* **Input data**:

----

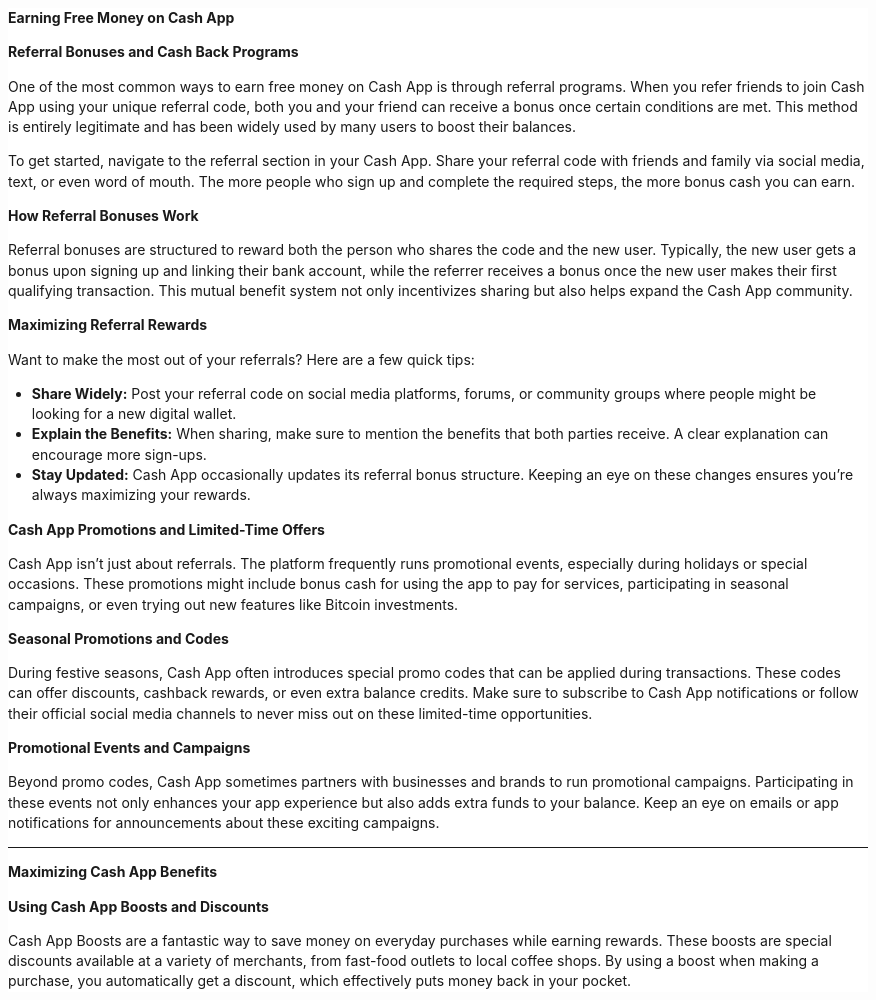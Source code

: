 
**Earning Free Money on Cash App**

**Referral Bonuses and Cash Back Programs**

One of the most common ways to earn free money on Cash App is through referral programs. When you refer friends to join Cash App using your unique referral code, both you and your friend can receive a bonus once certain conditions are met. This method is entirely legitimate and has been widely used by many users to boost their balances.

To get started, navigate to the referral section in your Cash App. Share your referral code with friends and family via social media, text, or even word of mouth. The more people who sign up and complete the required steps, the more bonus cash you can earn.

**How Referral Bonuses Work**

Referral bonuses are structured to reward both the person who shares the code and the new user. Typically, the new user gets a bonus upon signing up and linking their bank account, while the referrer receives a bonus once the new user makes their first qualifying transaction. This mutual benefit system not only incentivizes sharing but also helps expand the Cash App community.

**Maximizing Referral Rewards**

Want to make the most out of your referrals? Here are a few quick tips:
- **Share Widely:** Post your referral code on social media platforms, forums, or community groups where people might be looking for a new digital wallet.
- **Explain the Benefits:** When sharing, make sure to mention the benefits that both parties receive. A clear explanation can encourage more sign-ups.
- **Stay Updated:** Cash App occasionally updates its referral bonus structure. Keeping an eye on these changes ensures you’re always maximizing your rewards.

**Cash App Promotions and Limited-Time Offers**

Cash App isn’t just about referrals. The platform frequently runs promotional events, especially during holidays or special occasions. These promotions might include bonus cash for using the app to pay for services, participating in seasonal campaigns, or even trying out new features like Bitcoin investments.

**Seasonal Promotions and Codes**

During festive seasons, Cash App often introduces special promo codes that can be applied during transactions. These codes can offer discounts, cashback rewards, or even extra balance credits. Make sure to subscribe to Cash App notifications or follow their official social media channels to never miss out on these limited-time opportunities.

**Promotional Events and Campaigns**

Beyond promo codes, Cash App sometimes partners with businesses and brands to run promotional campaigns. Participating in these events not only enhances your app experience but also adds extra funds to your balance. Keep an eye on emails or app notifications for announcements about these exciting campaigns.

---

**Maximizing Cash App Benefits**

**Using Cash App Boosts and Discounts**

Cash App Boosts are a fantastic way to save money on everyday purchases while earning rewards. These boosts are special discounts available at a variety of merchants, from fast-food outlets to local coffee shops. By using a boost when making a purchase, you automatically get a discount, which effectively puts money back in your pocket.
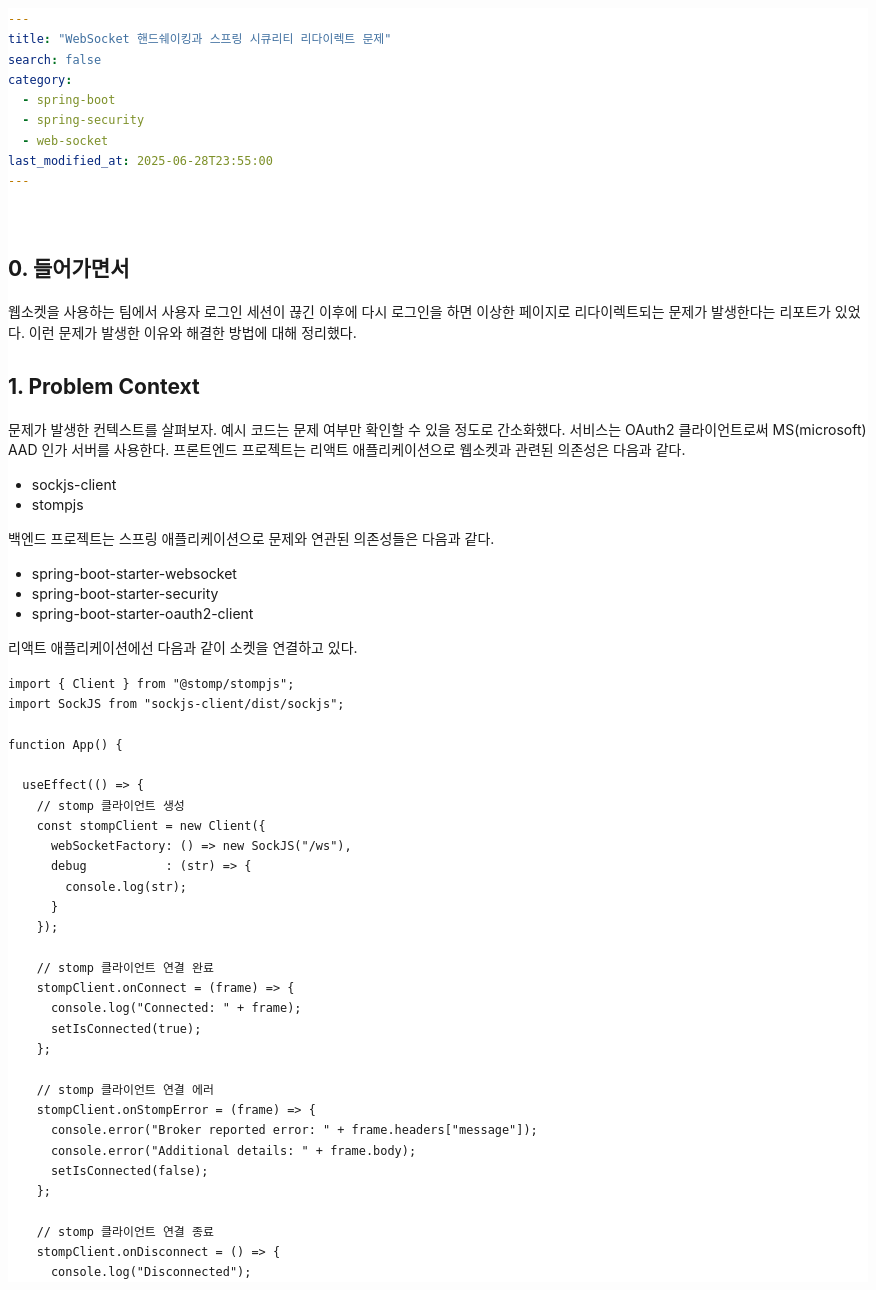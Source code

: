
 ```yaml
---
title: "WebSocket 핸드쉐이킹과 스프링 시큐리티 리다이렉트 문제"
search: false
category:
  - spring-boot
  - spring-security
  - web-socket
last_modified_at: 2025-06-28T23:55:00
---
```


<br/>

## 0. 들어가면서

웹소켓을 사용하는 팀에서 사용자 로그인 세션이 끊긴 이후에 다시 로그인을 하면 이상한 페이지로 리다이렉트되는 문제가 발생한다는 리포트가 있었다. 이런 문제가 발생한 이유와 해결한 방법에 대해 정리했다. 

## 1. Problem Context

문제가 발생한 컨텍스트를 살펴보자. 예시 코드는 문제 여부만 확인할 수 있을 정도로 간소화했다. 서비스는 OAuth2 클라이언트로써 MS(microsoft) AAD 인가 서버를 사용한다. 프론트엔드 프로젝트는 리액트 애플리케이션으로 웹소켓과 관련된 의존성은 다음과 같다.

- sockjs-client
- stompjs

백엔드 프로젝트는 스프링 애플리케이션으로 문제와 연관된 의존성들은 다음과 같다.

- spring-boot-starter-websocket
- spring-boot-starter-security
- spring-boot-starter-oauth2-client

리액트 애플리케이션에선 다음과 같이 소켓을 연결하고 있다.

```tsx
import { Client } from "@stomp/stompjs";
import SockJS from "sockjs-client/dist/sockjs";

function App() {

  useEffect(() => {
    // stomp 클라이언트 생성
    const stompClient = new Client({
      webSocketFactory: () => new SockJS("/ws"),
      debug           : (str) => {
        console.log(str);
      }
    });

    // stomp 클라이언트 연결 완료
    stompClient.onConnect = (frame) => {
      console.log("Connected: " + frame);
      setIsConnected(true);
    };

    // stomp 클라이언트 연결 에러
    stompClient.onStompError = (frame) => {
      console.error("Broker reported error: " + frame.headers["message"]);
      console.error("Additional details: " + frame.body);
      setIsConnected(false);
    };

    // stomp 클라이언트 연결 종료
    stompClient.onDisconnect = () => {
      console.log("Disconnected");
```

----

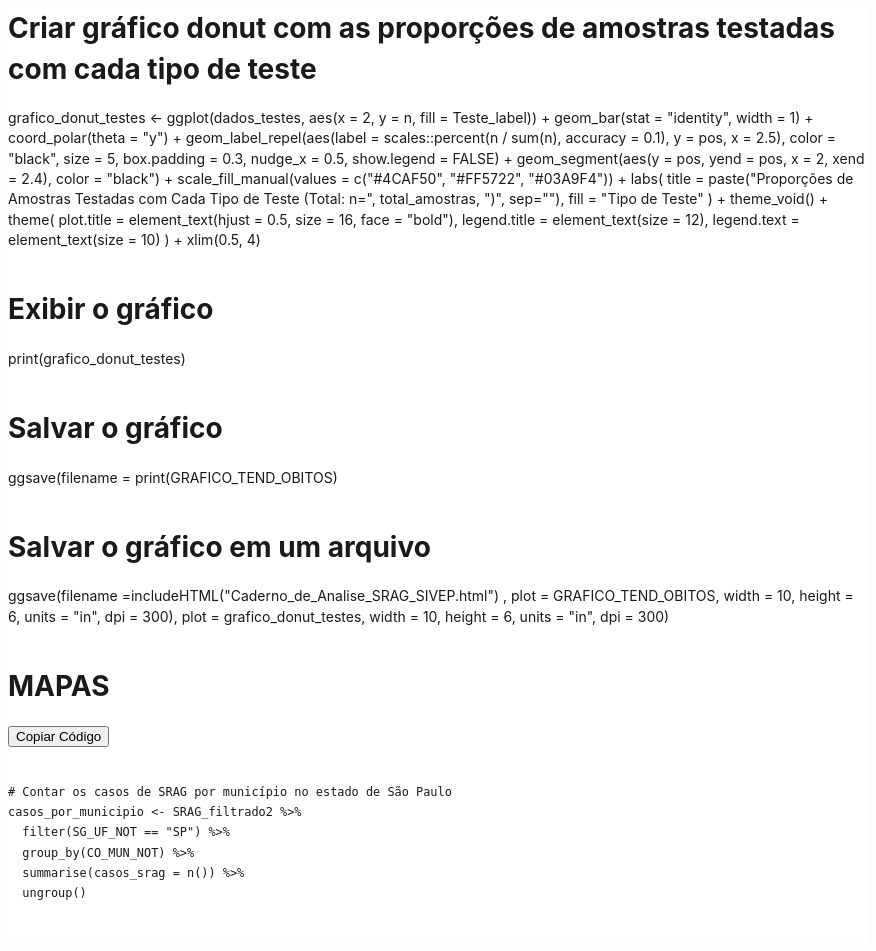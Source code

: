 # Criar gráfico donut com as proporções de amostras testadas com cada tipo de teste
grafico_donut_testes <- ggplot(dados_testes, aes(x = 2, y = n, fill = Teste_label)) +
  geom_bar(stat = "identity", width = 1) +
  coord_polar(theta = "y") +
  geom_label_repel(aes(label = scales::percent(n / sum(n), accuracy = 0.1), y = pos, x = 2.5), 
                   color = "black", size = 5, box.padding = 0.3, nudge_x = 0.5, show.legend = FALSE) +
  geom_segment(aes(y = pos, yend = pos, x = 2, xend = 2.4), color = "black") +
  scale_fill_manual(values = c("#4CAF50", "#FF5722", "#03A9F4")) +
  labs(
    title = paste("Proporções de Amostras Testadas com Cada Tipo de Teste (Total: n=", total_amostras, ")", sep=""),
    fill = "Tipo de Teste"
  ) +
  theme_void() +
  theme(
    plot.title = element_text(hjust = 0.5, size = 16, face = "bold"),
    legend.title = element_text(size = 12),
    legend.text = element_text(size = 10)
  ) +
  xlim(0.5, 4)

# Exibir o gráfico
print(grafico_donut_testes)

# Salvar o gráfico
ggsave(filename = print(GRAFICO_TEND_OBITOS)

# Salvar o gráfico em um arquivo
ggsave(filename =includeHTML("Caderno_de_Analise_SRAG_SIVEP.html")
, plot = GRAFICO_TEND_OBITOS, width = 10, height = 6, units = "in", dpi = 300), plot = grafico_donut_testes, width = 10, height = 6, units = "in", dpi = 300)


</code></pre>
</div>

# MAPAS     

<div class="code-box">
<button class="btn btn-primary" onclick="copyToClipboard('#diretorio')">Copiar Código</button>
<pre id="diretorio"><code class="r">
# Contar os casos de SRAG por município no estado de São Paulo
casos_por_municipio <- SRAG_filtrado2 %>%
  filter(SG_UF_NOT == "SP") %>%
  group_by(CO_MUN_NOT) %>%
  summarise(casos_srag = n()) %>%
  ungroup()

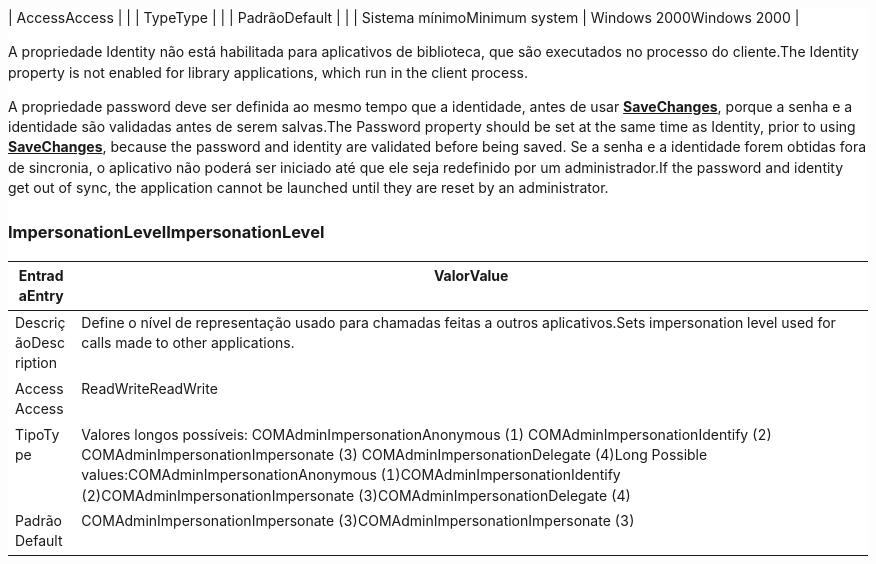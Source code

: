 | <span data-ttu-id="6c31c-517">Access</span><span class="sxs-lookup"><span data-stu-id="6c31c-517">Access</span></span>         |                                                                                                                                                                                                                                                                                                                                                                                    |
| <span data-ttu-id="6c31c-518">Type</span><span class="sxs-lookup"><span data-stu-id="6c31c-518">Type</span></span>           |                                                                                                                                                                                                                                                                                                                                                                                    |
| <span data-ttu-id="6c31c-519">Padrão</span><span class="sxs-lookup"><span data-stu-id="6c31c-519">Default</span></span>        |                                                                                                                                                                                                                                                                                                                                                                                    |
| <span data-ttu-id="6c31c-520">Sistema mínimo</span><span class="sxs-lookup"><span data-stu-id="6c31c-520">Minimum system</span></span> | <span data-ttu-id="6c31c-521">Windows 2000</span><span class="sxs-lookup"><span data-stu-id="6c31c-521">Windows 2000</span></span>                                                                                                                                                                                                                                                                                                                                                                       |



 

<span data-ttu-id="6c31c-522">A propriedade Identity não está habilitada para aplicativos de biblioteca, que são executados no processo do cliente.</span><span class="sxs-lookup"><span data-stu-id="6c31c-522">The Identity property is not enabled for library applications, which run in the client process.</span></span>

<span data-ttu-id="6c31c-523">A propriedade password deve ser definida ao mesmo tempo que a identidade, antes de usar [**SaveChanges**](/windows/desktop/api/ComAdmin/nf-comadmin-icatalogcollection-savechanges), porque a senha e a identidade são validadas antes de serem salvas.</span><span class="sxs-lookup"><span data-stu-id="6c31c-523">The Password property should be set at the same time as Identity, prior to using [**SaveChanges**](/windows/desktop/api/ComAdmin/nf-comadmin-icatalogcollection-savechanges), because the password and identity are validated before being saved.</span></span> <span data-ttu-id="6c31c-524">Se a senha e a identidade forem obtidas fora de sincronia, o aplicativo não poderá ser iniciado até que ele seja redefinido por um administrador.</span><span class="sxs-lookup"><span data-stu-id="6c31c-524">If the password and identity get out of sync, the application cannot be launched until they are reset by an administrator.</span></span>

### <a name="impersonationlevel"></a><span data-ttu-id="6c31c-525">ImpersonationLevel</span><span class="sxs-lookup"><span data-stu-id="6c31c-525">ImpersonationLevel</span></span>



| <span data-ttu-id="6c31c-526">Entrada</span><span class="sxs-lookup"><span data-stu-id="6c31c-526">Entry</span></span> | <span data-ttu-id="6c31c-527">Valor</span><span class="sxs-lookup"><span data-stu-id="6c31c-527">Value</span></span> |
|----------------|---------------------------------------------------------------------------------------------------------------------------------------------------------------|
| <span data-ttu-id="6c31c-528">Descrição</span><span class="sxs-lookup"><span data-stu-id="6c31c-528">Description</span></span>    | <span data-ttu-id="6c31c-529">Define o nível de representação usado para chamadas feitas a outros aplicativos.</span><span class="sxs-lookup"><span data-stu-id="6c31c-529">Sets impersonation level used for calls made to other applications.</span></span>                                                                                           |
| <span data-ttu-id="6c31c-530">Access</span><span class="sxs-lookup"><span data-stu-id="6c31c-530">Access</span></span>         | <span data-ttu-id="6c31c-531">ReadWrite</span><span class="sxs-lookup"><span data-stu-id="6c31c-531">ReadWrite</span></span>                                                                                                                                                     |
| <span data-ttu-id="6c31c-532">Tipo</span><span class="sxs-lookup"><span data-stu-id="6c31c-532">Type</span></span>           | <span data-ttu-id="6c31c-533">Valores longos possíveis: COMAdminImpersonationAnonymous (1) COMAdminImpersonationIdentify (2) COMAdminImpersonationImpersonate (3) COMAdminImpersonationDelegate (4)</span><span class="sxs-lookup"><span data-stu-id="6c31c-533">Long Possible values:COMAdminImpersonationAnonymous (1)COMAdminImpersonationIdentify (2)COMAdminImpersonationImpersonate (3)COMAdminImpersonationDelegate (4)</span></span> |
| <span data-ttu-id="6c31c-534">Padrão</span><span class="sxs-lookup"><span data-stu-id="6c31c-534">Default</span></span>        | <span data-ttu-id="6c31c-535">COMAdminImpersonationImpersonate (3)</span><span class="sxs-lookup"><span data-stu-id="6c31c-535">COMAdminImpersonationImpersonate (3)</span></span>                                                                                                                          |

----

* **What is being asked**:
The reply should consist solely of the lines above from the one that has "Want to make" through the one that has "Promotions and Codes**", reproduced exactly.

* **Response for this exercise**:
Want to make the most out of your referrals? Here are a few quick tips:
- **Share Widely:** Post your referral code on social media platforms, forums, or community groups where people might be looking for a new digital wallet.
- **Explain the Benefits:** When sharing, make sure to mention the benefits that both parties receive. A clear explanation can encourage more sign-ups.
- **Stay Updated:** Cash App occasionally updates its referral bonus structure. Keeping an eye on these changes ensures you’re always maximizing your rewards.

**Cash App Promotions and Limited-Time Offers**

Cash App isn’t just about referrals. The platform frequently runs promotional events, especially during holidays or special occasions. These promotions might include bonus cash for using the app to pay for services, participating in seasonal campaigns, or even trying out new features like Bitcoin investments.

**Seasonal Promotions and Codes**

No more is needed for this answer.